### Adapted from:

https://blog.scaleway.com/2019/understanding-text-with-bert/

In [48]:
# Make imports
import time
import os
import torch
import numpy as np
import random
from torch.utils.data import (DataLoader, RandomSampler, SequentialSampler, TensorDataset)
from torch.utils.data.distributed import DistributedSampler
from torch.optim import Adam
#from apex.optimizers import FusedAdam
#from apex.fp16_utils import FP16_Optimizer
from pytorch_transformers import BertForQuestionAnswering, BertTokenizer
from utils_squad import (read_squad_examples, convert_examples_to_features, RawResult, write_predictions)

In [4]:
# Set parameters
random.seed(123)
np.random.seed(123)
torch.manual_seed(123)
torch.cuda.manual_seed_all(123)
num_train_epochs = 1
train_batch_size = 8
model_arch = 'bert-base-uncased'

In [5]:
# Load SQUAD training examples
train_examples = read_squad_examples('data/train-v1.1.json', is_training = True, version_2_with_negative = False)

In [6]:
# Load tokenizer
tokenizer = BertTokenizer.from_pretrained(model_arch)

In [7]:
# Tokenize train examples
train_features = convert_examples_to_features(train_examples, tokenizer, max_seq_length=384, doc_stride=128,
                                             max_query_length=64, is_training=True)

In [8]:
#the command above seems to return a number of examples which is higher than the original sample size, see output below:
print('original number of examples: ', len(train_examples))
print('length of generated features: ', len(train_features))

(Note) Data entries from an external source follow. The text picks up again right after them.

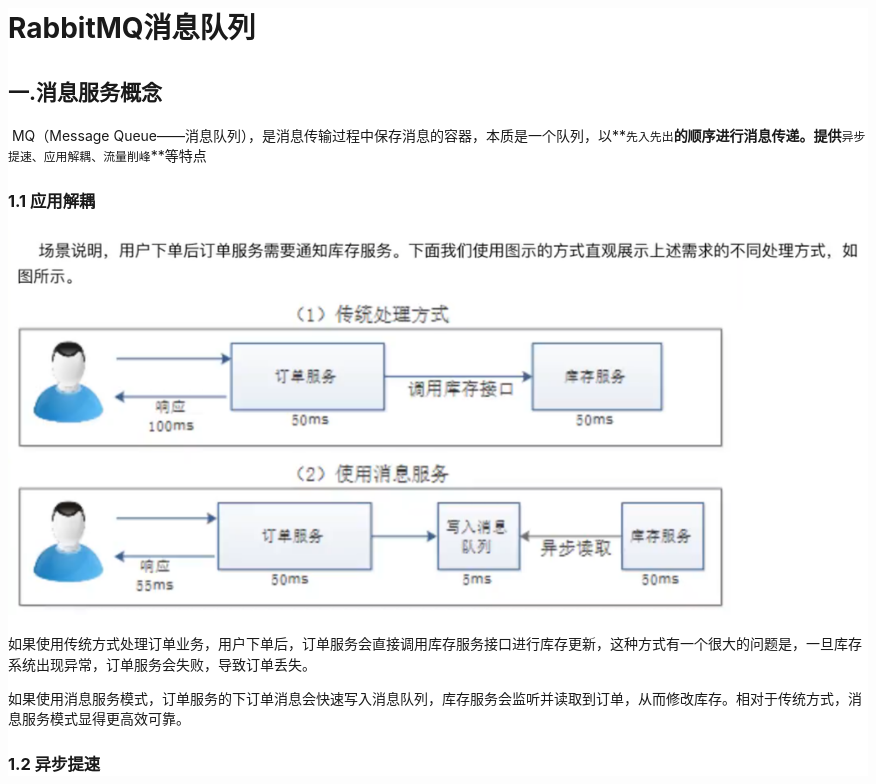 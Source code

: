 # RabbitMQ消息队列

## 一.消息服务概念

​			MQ（Message Queue——消息队列），是消息传输过程中保存消息的容器，本质是一个队列，以**`先入先出`**的顺序进行消息传递。提供**`异步提速、应用解耦、流量削峰`**等特点

### 1.1 应用解耦

![image-20220217190147456](./RabbitMQ消息队列_images/image-20220217190147456.png)

​			如果使用传统方式处理订单业务，用户下单后，订单服务会直接调用库存服务接口进行库存更新，这种方式有一个很大的问题是，一旦库存系统出现异常，订单服务会失败，导致订单丢失。

​			如果使用消息服务模式，订单服务的下订单消息会快速写入消息队列，库存服务会监听并读取到订单，从而修改库存。相对于传统方式，消息服务模式显得更高效可靠。



### 1.2 异步提速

original number of examples:  87599
length of generated features:  88641


In [9]:
# Transform to TensorDataset
all_input_ids = torch.tensor([f.input_ids for f in train_features], dtype=torch.long)
all_input_mask = torch.tensor([f.input_mask for f in train_features], dtype=torch.long)
all_segment_ids = torch.tensor([f.segment_ids for f in train_features], dtype=torch.long)
all_start_positions = torch.tensor([f.start_position for f in train_features], dtype=torch.long)
all_end_positions = torch.tensor([f.end_position for f in train_features], dtype=torch.long)
train_data = TensorDataset(all_input_ids, all_input_mask, all_segment_ids, all_start_positions, all_end_positions)

In [10]:
# Initialize random data sampler (iterator)
train_sampler = RandomSampler(train_data)

In [11]:
# Initialize data loader (iterator)
train_dataloader = DataLoader(train_data, sampler=train_sampler, batch_size=train_batch_size)

In [12]:
# Initialize BERT model for question answering with half precision
bert_model = BertForQuestionAnswering.from_pretrained(model_arch).cuda()

In [13]:
# Initialize optimizer
param_optimizer = list(bert_model.named_parameters())
param_optimizer = [n for n in param_optimizer if 'pooler' not in n[0]] #this command removes the two pooler layers from the optimizer list
no_decay = ['bias', 'gamma', 'beta']
optimizer_grouped_parameters = [
        {'params': [p for n, p in param_optimizer if not any(nd in n for nd in no_decay)],
         'weight_decay_rate': 0.01},
        {'params': [p for n, p in param_optimizer if any(nd in n for nd in no_decay)],
         'weight_decay_rate': 0.0}
]
optimizer = Adam(optimizer_grouped_parameters, lr=3e-5)

In [14]:
bert_model.train()

BertForQuestionAnswering(
  (bert): BertModel(
    (embeddings): BertEmbeddings(
      (word_embeddings): Embedding(30522, 768, padding_idx=0)
      (position_embeddings): Embedding(512, 768)
      (token_type_embeddings): Embedding(2, 768)
      (LayerNorm): LayerNorm((768,), eps=1e-12, elementwise_affine=True)
      (dropout): Dropout(p=0.1, inplace=False)
    )
    (encoder): BertEncoder(
      (layer): ModuleList(
        (0): BertLayer(
          (attention): BertAttention(
            (self): BertSelfAttention(
              (query): Linear(in_features=768, out_features=768, bias=True)
              (key): Linear(in_features=768, out_features=768, bias=True)
              (value): Linear(in_features=768, out_features=768, bias=True)
              (dropout): Dropout(p=0.1, inplace=False)
            )
            (output): BertSelfOutput(
              (dense): Linear(in_features=768, out_features=768, bias=True)
              (LayerNorm): LayerNorm((768,), eps=1e-12, elementwise_

In [15]:
start_time = time.time()

In [16]:
for epoch in range(num_train_epochs):
    for step, batch in enumerate(train_dataloader):
        batch = tuple(t.cuda() for t in batch)
        input_ids, input_mask, segment_ids, start_positions, end_positions = batch
        outputs = bert_model(input_ids, segment_ids, input_mask, start_positions, end_positions)
        loss = outputs[0]
        loss.backward()
        optimizer.step()
        optimizer.zero_grad()
        
    if epoch==0:
        print("Time it took to complete the first training epoch: {}".format(time.time()-start_time))
    print('Loss after epoch ', epoch, ': ', loss.item())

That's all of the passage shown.